→ Activity:
Find the line in the entries below that contains "I compare four". Repeat it exactly, and every line after it through the line that contains "using an order-specific".

——

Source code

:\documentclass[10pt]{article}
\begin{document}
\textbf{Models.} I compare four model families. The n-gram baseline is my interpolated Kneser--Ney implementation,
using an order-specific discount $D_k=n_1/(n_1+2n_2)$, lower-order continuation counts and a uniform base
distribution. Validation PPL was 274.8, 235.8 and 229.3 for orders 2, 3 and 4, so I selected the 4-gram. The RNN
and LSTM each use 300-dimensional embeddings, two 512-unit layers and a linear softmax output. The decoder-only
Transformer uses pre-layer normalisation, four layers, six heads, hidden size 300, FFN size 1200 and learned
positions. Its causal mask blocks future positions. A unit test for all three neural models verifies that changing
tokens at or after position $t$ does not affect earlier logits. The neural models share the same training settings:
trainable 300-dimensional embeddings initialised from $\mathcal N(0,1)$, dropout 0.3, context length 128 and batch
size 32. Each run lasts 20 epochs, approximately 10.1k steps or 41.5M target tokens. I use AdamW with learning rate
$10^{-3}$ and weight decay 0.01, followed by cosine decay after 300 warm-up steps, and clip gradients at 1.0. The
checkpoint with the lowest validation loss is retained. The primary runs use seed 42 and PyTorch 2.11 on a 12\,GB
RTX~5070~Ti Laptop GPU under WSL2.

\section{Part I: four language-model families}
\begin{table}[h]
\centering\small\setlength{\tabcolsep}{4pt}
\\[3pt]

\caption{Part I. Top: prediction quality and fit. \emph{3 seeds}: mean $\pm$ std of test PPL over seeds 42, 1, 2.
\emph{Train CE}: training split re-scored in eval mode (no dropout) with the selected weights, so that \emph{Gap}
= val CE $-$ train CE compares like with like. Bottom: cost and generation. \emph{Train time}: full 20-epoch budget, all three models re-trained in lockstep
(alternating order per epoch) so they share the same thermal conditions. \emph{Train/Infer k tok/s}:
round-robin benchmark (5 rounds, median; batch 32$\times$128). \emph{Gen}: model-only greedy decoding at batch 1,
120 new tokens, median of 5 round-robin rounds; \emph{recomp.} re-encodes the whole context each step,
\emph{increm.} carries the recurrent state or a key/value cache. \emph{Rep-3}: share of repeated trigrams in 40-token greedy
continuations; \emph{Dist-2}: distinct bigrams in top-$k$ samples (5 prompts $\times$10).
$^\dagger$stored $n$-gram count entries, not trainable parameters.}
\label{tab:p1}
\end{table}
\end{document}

——

→ Response below:
\textbf{Models.} I compare four model families. The n-gram baseline is my interpolated Kneser--Ney implementation,
using an order-specific discount $D_k=n_1/(n_1+2n_2)$, lower-order continuation counts and a uniform base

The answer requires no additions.